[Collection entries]
[Start of section]
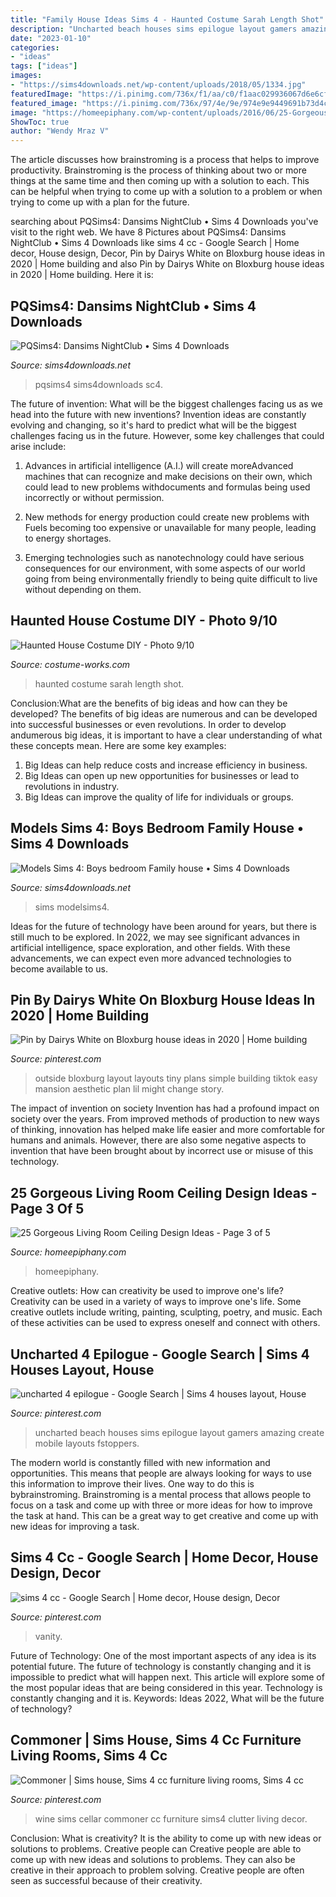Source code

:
 ```yaml
---
title: "Family House Ideas Sims 4 - Haunted Costume Sarah Length Shot"
description: "Uncharted beach houses sims epilogue layout gamers amazing create mobile layouts fstoppers"
date: "2023-01-10"
categories:
- "ideas"
tags: ["ideas"]
images:
- "https://sims4downloads.net/wp-content/uploads/2018/05/1334.jpg"
featuredImage: "https://i.pinimg.com/736x/f1/aa/c0/f1aac029936067d6e6cf2a26d90f6e72--uncharted--house-beach-houses.jpg"
featured_image: "https://i.pinimg.com/736x/97/4e/9e/974e9e9449691b73d4caf8cbee2b1bc5.jpg"
image: "https://homeepiphany.com/wp-content/uploads/2016/06/25-Gorgeous-Living-Room-Ceiling-Design-Ideas-14-768x576.jpg"
ShowToc: true
author: "Wendy Mraz V"
---
```



The article discusses how brainstroming is a process that helps to improve productivity. Brainstroming is the process of thinking about two or more things at the same time and then coming up with a solution to each. This can be helpful when trying to come up with a solution to a problem or when trying to come up with a plan for the future.

	

		
searching about PQSims4: Dansims NightClub • Sims 4 Downloads you've visit to the right web. We have 8 Pictures about PQSims4: Dansims NightClub • Sims 4 Downloads like sims 4 cc - Google Search | Home decor, House design, Decor, Pin by Dairys White on Bloxburg house ideas in 2020 | Home building and also Pin by Dairys White on Bloxburg house ideas in 2020 | Home building. Here it is:
		
    
## PQSims4: Dansims NightClub • Sims 4 Downloads

<img loading=lazy src="https://sims4downloads.net/wp-content/uploads/2016/02/2116.jpg" onerror="this.onerror=null;this.src='https://tse3.mm.bing.net/th?id=OIP.qhquW-5rxarSK_iQDdtZ9wHaE7&amp;pid=15.1';" alt="PQSims4: Dansims NightClub • Sims 4 Downloads">

_Source: sims4downloads.net_

>pqsims4 sims4downloads sc4. 

	

The future of invention: What will be the biggest challenges facing us as we head into the future with new inventions?
Invention ideas are constantly evolving and changing, so it's hard to predict what will be the biggest challenges facing us in the future. However, some key challenges that could arise include:
1. Advances in artificial intelligence (A.I.) will create moreAdvanced machines that can recognize and make decisions on their own, which could lead to new problems withdocuments and formulas being used incorrectly or without permission.

2. New methods for energy production could create new problems with Fuels becoming too expensive or unavailable for many people, leading to energy shortages.

3. Emerging technologies such as nanotechnology could have serious consequences for our environment, with some aspects of our world going from being environmentally friendly to being quite difficult to live without depending on them.

    
## Haunted House Costume DIY - Photo 9/10

<img loading=lazy src="https://photos.costume-works.com/full/haunted_house10.jpg" onerror="this.onerror=null;this.src='https://tse4.mm.bing.net/th?id=OIP.s2yrIJlafJo1gvddwwWklgHaJ4&amp;pid=15.1';" alt="Haunted House Costume DIY - Photo 9/10">

_Source: costume-works.com_

>haunted costume sarah length shot. 

	

Conclusion:What are the benefits of big ideas and how can they be developed?
The benefits of big ideas are numerous and can be developed into successful businesses or even revolutions. In order to develop andumerous big ideas, it is important to have a clear understanding of what these concepts mean. Here are some key examples: 
1. Big Ideas can help reduce costs and increase efficiency in business. 
2. Big Ideas can open up new opportunities for businesses or lead to revolutions in industry. 
3. Big Ideas can improve the quality of life for individuals or groups.

    
## Models Sims 4: Boys Bedroom Family House • Sims 4 Downloads

<img loading=lazy src="https://sims4downloads.net/wp-content/uploads/2018/05/1334.jpg" onerror="this.onerror=null;this.src='https://tse3.mm.bing.net/th?id=OIP.8OyFW3Sfq06d1pikJdutaQHaEL&amp;pid=15.1';" alt="Models Sims 4: Boys bedroom Family house • Sims 4 Downloads">

_Source: sims4downloads.net_

>sims modelsims4. 

	

Ideas for the future of technology have been around for years, but there is still much to be explored. In 2022, we may see significant advances in artificial intelligence, space exploration, and other fields. With these advancements, we can expect even more advanced technologies to become available to us.

    
## Pin By Dairys White On Bloxburg House Ideas In 2020 | Home Building

<img loading=lazy src="https://i.pinimg.com/736x/97/4e/9e/974e9e9449691b73d4caf8cbee2b1bc5.jpg" onerror="this.onerror=null;this.src='https://tse2.mm.bing.net/th?id=OIP.fMpXmw_MMCHes_PUuwP-lwHaNK&amp;pid=15.1';" alt="Pin by Dairys White on Bloxburg house ideas in 2020 | Home building">

_Source: pinterest.com_

>outside bloxburg layout layouts tiny plans simple building tiktok easy mansion aesthetic plan lil might change story. 

	

The impact of invention on society
Invention has had a profound impact on society over the years. From improved methods of production to new ways of thinking, innovation has helped make life easier and more comfortable for humans and animals. However, there are also some negative aspects to invention that have been brought about by incorrect use or misuse of this technology.

    
## 25 Gorgeous Living Room Ceiling Design Ideas - Page 3 Of 5

<img loading=lazy src="https://homeepiphany.com/wp-content/uploads/2016/06/25-Gorgeous-Living-Room-Ceiling-Design-Ideas-14-768x576.jpg" onerror="this.onerror=null;this.src='https://tse1.mm.bing.net/th?id=OIP.q9LtE6tdvePor1MBZWIvWAHaFj&amp;pid=15.1';" alt="25 Gorgeous Living Room Ceiling Design Ideas - Page 3 of 5">

_Source: homeepiphany.com_

>homeepiphany. 

	

Creative outlets: How can creativity be used to improve one's life?
Creativity can be used in a variety of ways to improve one's life. Some creative outlets include writing, painting, sculpting, poetry, and music. Each of these activities can be used to express oneself and connect with others.

    
## Uncharted 4 Epilogue - Google Search | Sims 4 Houses Layout, House

<img loading=lazy src="https://i.pinimg.com/736x/f1/aa/c0/f1aac029936067d6e6cf2a26d90f6e72--uncharted--house-beach-houses.jpg" onerror="this.onerror=null;this.src='https://tse4.mm.bing.net/th?id=OIP._3MKL1njDeZg3f-4g9p_SwHaEK&amp;pid=15.1';" alt="uncharted 4 epilogue - Google Search | Sims 4 houses layout, House">

_Source: pinterest.com_

>uncharted beach houses sims epilogue layout gamers amazing create mobile layouts fstoppers. 

	

The modern world is constantly filled with new information and opportunities. This means that people are always looking for ways to use this information to improve their lives. One way to do this is bybrainstroming. Brainstroming is a mental process that allows people to focus on a task and come up with three or more ideas for how to improve the task at hand. This can be a great way to get creative and come up with new ideas for improving a task.

    
## Sims 4 Cc - Google Search | Home Decor, House Design, Decor

<img loading=lazy src="https://i.pinimg.com/736x/b3/88/1c/b3881c4d0c9109952d6809f3e9a0639b--the-sims-sims-.jpg" onerror="this.onerror=null;this.src='https://tse1.mm.bing.net/th?id=OIP.8noUQh_Vl6W_bEWIygqV0QHaEj&amp;pid=15.1';" alt="sims 4 cc - Google Search | Home decor, House design, Decor">

_Source: pinterest.com_

>vanity. 

	

Future of Technology: One of the most important aspects of any idea is its potential future. The future of technology is constantly changing and it is impossible to predict what will happen next. This article will explore some of the most popular ideas that are being considered in this year.
Technology is constantly changing and it is. Keywords: Ideas 2022, What will be the future of technology?

    
## Commoner | Sims House, Sims 4 Cc Furniture Living Rooms, Sims 4 Cc

<img loading=lazy src="https://i.pinimg.com/736x/cb/ed/a2/cbeda2f87808c29f5911798598079ec2--wine-cellars-shopping.jpg" onerror="this.onerror=null;this.src='https://tse4.mm.bing.net/th?id=OIP.kOyE6Ig3dCoVTxF4qM3KdwHaKR&amp;pid=15.1';" alt="Commoner | Sims house, Sims 4 cc furniture living rooms, Sims 4 cc">

_Source: pinterest.com_

>wine sims cellar commoner cc furniture sims4 clutter living decor. 

	

Conclusion: What is creativity? It is the ability to come up with new ideas or solutions to problems. Creative people can
Creative people are able to come up with new ideas and solutions to problems. They can also be creative in their approach to problem solving. Creative people are often seen as successful because of their creativity.

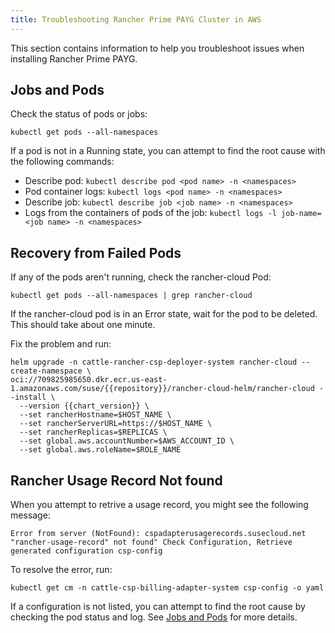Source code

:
 ```yaml
---
title: Troubleshooting Rancher Prime PAYG Cluster in AWS
---
```


This section contains information to help you troubleshoot issues when installing Rancher Prime PAYG.

## Jobs and Pods

Check the status of pods or jobs:

```shell
kubectl get pods --all-namespaces
```

If a pod is not in a Running state, you can attempt to find the root cause with the following commands:

- Describe pod: `kubectl describe pod <pod name> -n <namespaces>`
- Pod container logs: `kubectl logs <pod name> -n <namespaces>`
- Describe job: `kubectl describe job <job name> -n <namespaces>`
- Logs from the containers of pods of the job: `kubectl logs -l job-name=<job name> -n <namespaces>`

## Recovery from Failed Pods

If any of the pods aren't running, check the rancher-cloud Pod:

```shell
kubectl get pods --all-namespaces | grep rancher-cloud
```

If the rancher-cloud pod is in an Error state, wait for the pod to be deleted. This should take about one minute.

Fix the problem and run:  

```shell
helm upgrade -n cattle-rancher-csp-deployer-system rancher-cloud --create-namespace \
oci://709825985650.dkr.ecr.us-east-1.amazonaws.com/suse/{{repository}}/rancher-cloud-helm/rancher-cloud --install \
  --version {{chart_version}} \
  --set rancherHostname=$HOST_NAME \
  --set rancherServerURL=https://$HOST_NAME \
  --set rancherReplicas=$REPLICAS \
  --set global.aws.accountNumber=$AWS_ACCOUNT_ID \
  --set global.aws.roleName=$ROLE_NAME
```

## Rancher Usage Record Not found

When you attempt to retrive a usage record, you might see the following message:

```shell
Error from server (NotFound): cspadapterusagerecords.susecloud.net "rancher-usage-record" not found" Check Configuration, Retrieve generated configuration csp-config
```

To resolve the error, run:

```shell
kubectl get cm -n cattle-csp-billing-adapter-system csp-config -o yaml
```

If a configuration is not listed, you can attempt to find the root cause by checking the pod status and log. See [Jobs and Pods](#jobs-and-pods) for more details.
[End of section]
Exercise details
Write out exactly the lines that fall from the line with "sarah length shot." to the line with "Ideas for the" in the records above, keeping both ends.

Result for this exercise
>haunted costume sarah length shot. 

	

Conclusion:What are the benefits of big ideas and how can they be developed?
The benefits of big ideas are numerous and can be developed into successful businesses or even revolutions. In order to develop andumerous big ideas, it is important to have a clear understanding of what these concepts mean. Here are some key examples: 
1. Big Ideas can help reduce costs and increase efficiency in business. 
2. Big Ideas can open up new opportunities for businesses or lead to revolutions in industry. 
3. Big Ideas can improve the quality of life for individuals or groups.

    
## Models Sims 4: Boys Bedroom Family House • Sims 4 Downloads

<img loading=lazy src="https://sims4downloads.net/wp-content/uploads/2018/05/1334.jpg" onerror="this.onerror=null;this.src='https://tse3.mm.bing.net/th?id=OIP.8OyFW3Sfq06d1pikJdutaQHaEL&amp;pid=15.1';" alt="Models Sims 4: Boys bedroom Family house • Sims 4 Downloads">

_Source: sims4downloads.net_

>sims modelsims4. 

	

Ideas for the future of technology have been around for years, but there is still much to be explored. In 2022, we may see significant advances in artificial intelligence, space exploration, and other fields. With these advancements, we can expect even more advanced technologies to become available to us.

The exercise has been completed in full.